#### [PROBLEM TO WORK ON]
Return, from the lines below, each one that includes the word "mechanism".

* * *

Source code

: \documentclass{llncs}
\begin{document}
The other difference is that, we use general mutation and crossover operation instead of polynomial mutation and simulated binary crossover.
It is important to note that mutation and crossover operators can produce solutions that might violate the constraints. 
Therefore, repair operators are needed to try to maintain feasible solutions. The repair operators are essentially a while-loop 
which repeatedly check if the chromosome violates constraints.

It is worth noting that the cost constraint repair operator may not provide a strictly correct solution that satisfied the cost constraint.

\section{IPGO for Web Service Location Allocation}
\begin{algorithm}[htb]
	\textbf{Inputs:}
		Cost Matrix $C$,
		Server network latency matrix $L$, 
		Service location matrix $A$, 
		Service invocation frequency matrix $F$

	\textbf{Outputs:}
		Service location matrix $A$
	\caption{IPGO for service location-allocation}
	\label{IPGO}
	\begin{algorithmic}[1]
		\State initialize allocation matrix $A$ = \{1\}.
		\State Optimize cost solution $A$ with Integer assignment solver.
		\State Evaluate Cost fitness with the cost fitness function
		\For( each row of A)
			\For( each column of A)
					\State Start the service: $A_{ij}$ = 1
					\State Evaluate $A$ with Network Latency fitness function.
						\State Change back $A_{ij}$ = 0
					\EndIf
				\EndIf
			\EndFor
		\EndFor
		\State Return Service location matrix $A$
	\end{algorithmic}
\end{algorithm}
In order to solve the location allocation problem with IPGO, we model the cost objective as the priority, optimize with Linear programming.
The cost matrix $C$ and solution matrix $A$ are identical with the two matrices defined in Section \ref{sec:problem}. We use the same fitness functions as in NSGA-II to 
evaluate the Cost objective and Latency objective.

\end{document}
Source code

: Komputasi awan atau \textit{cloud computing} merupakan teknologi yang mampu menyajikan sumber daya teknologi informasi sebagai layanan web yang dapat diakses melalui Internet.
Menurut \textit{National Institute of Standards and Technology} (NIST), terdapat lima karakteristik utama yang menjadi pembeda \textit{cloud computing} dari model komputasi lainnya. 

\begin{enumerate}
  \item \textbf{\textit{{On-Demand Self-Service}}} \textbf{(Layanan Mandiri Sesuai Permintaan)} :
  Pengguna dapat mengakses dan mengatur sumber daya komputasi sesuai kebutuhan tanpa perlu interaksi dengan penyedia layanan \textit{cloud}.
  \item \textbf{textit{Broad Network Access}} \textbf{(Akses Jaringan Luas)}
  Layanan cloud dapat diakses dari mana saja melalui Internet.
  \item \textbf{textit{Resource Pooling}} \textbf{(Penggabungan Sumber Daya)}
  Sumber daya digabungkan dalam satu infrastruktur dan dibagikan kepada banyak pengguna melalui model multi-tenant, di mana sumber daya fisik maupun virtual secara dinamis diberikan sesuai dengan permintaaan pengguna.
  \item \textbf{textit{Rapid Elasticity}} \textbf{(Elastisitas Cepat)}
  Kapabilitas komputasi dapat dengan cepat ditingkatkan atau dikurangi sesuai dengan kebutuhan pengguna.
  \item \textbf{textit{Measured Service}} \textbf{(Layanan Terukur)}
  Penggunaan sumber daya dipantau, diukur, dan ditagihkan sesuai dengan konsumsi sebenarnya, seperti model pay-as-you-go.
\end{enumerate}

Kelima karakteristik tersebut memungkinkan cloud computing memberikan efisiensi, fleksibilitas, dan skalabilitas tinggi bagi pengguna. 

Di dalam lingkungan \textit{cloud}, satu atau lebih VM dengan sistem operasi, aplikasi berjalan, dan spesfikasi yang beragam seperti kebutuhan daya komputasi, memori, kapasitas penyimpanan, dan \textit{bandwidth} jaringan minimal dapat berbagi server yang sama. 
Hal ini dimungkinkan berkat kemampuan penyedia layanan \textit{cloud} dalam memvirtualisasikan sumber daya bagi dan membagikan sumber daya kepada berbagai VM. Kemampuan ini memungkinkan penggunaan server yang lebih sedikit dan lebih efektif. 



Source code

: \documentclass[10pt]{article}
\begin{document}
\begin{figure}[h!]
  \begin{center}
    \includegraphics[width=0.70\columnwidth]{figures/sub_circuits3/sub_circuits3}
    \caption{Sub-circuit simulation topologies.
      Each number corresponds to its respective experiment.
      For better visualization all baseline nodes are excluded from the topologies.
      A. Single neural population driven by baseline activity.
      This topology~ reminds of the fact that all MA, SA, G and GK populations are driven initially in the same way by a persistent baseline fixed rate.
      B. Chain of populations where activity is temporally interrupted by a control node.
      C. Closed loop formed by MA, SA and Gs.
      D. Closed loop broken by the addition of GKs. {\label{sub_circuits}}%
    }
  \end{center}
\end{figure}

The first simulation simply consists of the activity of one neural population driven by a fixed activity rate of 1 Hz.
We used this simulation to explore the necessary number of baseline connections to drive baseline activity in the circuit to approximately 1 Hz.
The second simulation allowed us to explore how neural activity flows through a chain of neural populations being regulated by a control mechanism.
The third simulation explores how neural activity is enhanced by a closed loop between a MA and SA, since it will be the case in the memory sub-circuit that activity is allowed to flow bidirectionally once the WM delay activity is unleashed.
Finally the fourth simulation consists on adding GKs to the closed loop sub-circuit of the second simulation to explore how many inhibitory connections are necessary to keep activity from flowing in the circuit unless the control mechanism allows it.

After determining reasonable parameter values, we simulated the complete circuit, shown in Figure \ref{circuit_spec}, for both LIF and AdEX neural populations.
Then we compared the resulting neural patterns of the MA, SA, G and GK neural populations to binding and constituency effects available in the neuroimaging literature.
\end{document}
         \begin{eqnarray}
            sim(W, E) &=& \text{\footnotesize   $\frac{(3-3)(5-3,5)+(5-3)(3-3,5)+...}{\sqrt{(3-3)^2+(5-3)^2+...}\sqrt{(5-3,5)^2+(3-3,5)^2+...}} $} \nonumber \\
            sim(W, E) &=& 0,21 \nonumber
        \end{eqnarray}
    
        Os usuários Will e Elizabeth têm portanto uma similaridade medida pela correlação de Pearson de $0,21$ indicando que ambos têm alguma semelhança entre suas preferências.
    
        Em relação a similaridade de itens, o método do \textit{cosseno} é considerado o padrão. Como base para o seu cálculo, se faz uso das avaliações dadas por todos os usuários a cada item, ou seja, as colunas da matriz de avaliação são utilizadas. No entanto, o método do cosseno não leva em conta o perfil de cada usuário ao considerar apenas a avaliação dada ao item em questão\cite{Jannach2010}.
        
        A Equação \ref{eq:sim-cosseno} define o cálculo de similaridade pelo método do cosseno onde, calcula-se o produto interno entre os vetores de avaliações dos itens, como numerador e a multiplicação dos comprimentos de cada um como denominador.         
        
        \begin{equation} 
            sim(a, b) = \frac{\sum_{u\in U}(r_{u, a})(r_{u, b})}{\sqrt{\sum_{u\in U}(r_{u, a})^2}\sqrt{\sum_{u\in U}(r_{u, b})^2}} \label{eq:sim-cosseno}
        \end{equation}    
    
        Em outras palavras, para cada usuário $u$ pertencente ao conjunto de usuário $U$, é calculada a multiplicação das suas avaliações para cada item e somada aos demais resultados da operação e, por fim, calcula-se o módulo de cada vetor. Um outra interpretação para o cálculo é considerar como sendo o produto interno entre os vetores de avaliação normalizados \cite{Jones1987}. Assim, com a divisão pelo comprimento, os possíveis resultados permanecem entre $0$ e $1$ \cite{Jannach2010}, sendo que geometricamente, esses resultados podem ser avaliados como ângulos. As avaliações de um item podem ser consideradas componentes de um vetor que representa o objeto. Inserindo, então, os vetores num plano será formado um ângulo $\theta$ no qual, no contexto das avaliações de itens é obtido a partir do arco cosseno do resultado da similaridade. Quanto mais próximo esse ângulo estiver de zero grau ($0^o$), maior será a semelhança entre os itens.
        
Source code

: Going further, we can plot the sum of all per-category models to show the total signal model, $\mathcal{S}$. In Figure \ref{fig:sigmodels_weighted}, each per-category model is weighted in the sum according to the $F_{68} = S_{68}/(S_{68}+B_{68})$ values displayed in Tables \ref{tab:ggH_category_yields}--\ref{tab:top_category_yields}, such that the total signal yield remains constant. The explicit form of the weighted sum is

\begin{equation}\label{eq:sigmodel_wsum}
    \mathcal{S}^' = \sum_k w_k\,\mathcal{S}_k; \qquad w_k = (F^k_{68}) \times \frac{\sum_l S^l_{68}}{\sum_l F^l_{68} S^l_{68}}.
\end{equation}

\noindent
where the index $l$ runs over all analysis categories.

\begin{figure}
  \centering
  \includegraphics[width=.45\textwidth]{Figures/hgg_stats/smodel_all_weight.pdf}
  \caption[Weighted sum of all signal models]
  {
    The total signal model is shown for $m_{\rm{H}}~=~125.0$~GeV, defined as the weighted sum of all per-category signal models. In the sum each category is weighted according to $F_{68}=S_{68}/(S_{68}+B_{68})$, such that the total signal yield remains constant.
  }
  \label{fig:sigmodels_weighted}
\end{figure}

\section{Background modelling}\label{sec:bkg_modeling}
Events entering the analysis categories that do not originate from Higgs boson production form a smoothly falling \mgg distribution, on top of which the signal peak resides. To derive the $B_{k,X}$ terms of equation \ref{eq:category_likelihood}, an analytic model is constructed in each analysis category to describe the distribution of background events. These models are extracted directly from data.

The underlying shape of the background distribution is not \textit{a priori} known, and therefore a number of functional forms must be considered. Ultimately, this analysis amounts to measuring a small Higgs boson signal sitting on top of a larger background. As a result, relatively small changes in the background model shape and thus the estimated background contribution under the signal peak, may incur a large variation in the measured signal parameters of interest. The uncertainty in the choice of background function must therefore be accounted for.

* * *

#### [SOLUTION TO THIS TASK]
The second simulation allowed us to explore how neural activity flows through a chain of neural populations being regulated by a control mechanism.
Finally the fourth simulation consists on adding GKs to the closed loop sub-circuit of the second simulation to explore how many inhibitory connections are necessary to keep activity from flowing in the circuit unless the control mechanism allows it.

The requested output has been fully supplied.